(What to work on):
Each line of the records that follow must come back exactly, with pictures skipped.

(Data items):
Segment Open
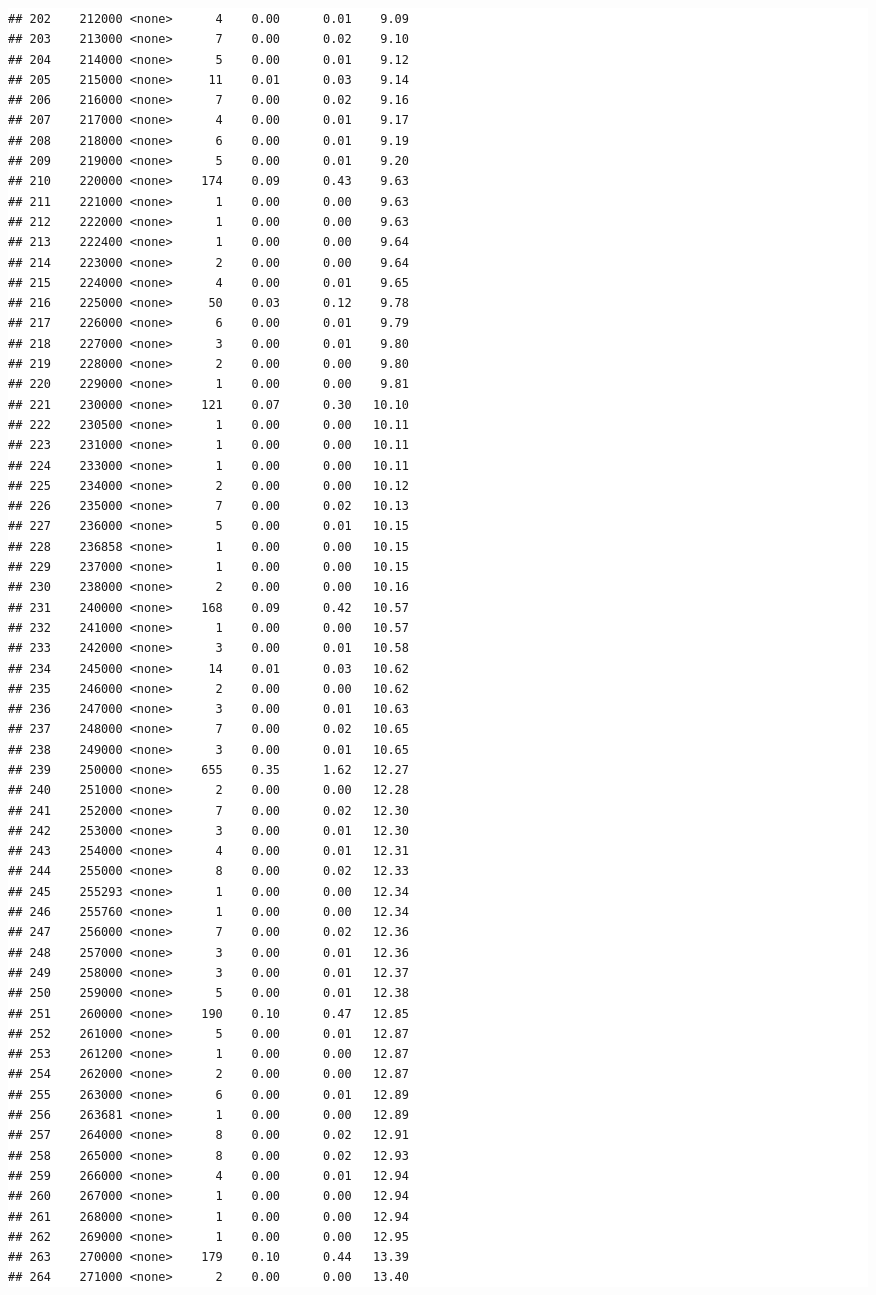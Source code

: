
 ```
## 202    212000 <none>      4    0.00      0.01    9.09
## 203    213000 <none>      7    0.00      0.02    9.10
## 204    214000 <none>      5    0.00      0.01    9.12
## 205    215000 <none>     11    0.01      0.03    9.14
## 206    216000 <none>      7    0.00      0.02    9.16
## 207    217000 <none>      4    0.00      0.01    9.17
## 208    218000 <none>      6    0.00      0.01    9.19
## 209    219000 <none>      5    0.00      0.01    9.20
## 210    220000 <none>    174    0.09      0.43    9.63
## 211    221000 <none>      1    0.00      0.00    9.63
## 212    222000 <none>      1    0.00      0.00    9.63
## 213    222400 <none>      1    0.00      0.00    9.64
## 214    223000 <none>      2    0.00      0.00    9.64
## 215    224000 <none>      4    0.00      0.01    9.65
## 216    225000 <none>     50    0.03      0.12    9.78
## 217    226000 <none>      6    0.00      0.01    9.79
## 218    227000 <none>      3    0.00      0.01    9.80
## 219    228000 <none>      2    0.00      0.00    9.80
## 220    229000 <none>      1    0.00      0.00    9.81
## 221    230000 <none>    121    0.07      0.30   10.10
## 222    230500 <none>      1    0.00      0.00   10.11
## 223    231000 <none>      1    0.00      0.00   10.11
## 224    233000 <none>      1    0.00      0.00   10.11
## 225    234000 <none>      2    0.00      0.00   10.12
## 226    235000 <none>      7    0.00      0.02   10.13
## 227    236000 <none>      5    0.00      0.01   10.15
## 228    236858 <none>      1    0.00      0.00   10.15
## 229    237000 <none>      1    0.00      0.00   10.15
## 230    238000 <none>      2    0.00      0.00   10.16
## 231    240000 <none>    168    0.09      0.42   10.57
## 232    241000 <none>      1    0.00      0.00   10.57
## 233    242000 <none>      3    0.00      0.01   10.58
## 234    245000 <none>     14    0.01      0.03   10.62
## 235    246000 <none>      2    0.00      0.00   10.62
## 236    247000 <none>      3    0.00      0.01   10.63
## 237    248000 <none>      7    0.00      0.02   10.65
## 238    249000 <none>      3    0.00      0.01   10.65
## 239    250000 <none>    655    0.35      1.62   12.27
## 240    251000 <none>      2    0.00      0.00   12.28
## 241    252000 <none>      7    0.00      0.02   12.30
## 242    253000 <none>      3    0.00      0.01   12.30
## 243    254000 <none>      4    0.00      0.01   12.31
## 244    255000 <none>      8    0.00      0.02   12.33
## 245    255293 <none>      1    0.00      0.00   12.34
## 246    255760 <none>      1    0.00      0.00   12.34
## 247    256000 <none>      7    0.00      0.02   12.36
## 248    257000 <none>      3    0.00      0.01   12.36
## 249    258000 <none>      3    0.00      0.01   12.37
## 250    259000 <none>      5    0.00      0.01   12.38
## 251    260000 <none>    190    0.10      0.47   12.85
## 252    261000 <none>      5    0.00      0.01   12.87
## 253    261200 <none>      1    0.00      0.00   12.87
## 254    262000 <none>      2    0.00      0.00   12.87
## 255    263000 <none>      6    0.00      0.01   12.89
## 256    263681 <none>      1    0.00      0.00   12.89
## 257    264000 <none>      8    0.00      0.02   12.91
## 258    265000 <none>      8    0.00      0.02   12.93
## 259    266000 <none>      4    0.00      0.01   12.94
## 260    267000 <none>      1    0.00      0.00   12.94
## 261    268000 <none>      1    0.00      0.00   12.94
## 262    269000 <none>      1    0.00      0.00   12.95
## 263    270000 <none>    179    0.10      0.44   13.39
## 264    271000 <none>      2    0.00      0.00   13.40
```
Segment Closed
(Problem solution):
Source code

:
 ```
## 202    212000 <none>      4    0.00      0.01    9.09
## 203    213000 <none>      7    0.00      0.02    9.10
## 204    214000 <none>      5    0.00      0.01    9.12
## 205    215000 <none>     11    0.01      0.03    9.14
## 206    216000 <none>      7    0.00      0.02    9.16
## 207    217000 <none>      4    0.00      0.01    9.17
## 208    218000 <none>      6    0.00      0.01    9.19
## 209    219000 <none>      5    0.00      0.01    9.20
## 210    220000 <none>    174    0.09      0.43    9.63
## 211    221000 <none>      1    0.00      0.00    9.63
## 212    222000 <none>      1    0.00      0.00    9.63
## 213    222400 <none>      1    0.00      0.00    9.64
## 214    223000 <none>      2    0.00      0.00    9.64
## 215    224000 <none>      4    0.00      0.01    9.65
## 216    225000 <none>     50    0.03      0.12    9.78
## 217    226000 <none>      6    0.00      0.01    9.79
## 218    227000 <none>      3    0.00      0.01    9.80
## 219    228000 <none>      2    0.00      0.00    9.80
## 220    229000 <none>      1    0.00      0.00    9.81
## 221    230000 <none>    121    0.07      0.30   10.10
## 222    230500 <none>      1    0.00      0.00   10.11
## 223    231000 <none>      1    0.00      0.00   10.11
## 224    233000 <none>      1    0.00      0.00   10.11
## 225    234000 <none>      2    0.00      0.00   10.12
## 226    235000 <none>      7    0.00      0.02   10.13
## 227    236000 <none>      5    0.00      0.01   10.15
## 228    236858 <none>      1    0.00      0.00   10.15
## 229    237000 <none>      1    0.00      0.00   10.15
## 230    238000 <none>      2    0.00      0.00   10.16
## 231    240000 <none>    168    0.09      0.42   10.57
## 232    241000 <none>      1    0.00      0.00   10.57
## 233    242000 <none>      3    0.00      0.01   10.58
## 234    245000 <none>     14    0.01      0.03   10.62
## 235    246000 <none>      2    0.00      0.00   10.62
## 236    247000 <none>      3    0.00      0.01   10.63
## 237    248000 <none>      7    0.00      0.02   10.65
## 238    249000 <none>      3    0.00      0.01   10.65
## 239    250000 <none>    655    0.35      1.62   12.27
## 240    251000 <none>      2    0.00      0.00   12.28
## 241    252000 <none>      7    0.00      0.02   12.30
## 242    253000 <none>      3    0.00      0.01   12.30
## 243    254000 <none>      4    0.00      0.01   12.31
## 244    255000 <none>      8    0.00      0.02   12.33
## 245    255293 <none>      1    0.00      0.00   12.34
## 246    255760 <none>      1    0.00      0.00   12.34
## 247    256000 <none>      7    0.00      0.02   12.36
## 248    257000 <none>      3    0.00      0.01   12.36
## 249    258000 <none>      3    0.00      0.01   12.37
## 250    259000 <none>      5    0.00      0.01   12.38
## 251    260000 <none>    190    0.10      0.47   12.85
## 252    261000 <none>      5    0.00      0.01   12.87
## 253    261200 <none>      1    0.00      0.00   12.87
## 254    262000 <none>      2    0.00      0.00   12.87
## 255    263000 <none>      6    0.00      0.01   12.89
## 256    263681 <none>      1    0.00      0.00   12.89
## 257    264000 <none>      8    0.00      0.02   12.91
## 258    265000 <none>      8    0.00      0.02   12.93
## 259    266000 <none>      4    0.00      0.01   12.94
## 260    267000 <none>      1    0.00      0.00   12.94
## 261    268000 <none>      1    0.00      0.00   12.94
## 262    269000 <none>      1    0.00      0.00   12.95
## 263    270000 <none>    179    0.10      0.44   13.39
## 264    271000 <none>      2    0.00      0.00   13.40
```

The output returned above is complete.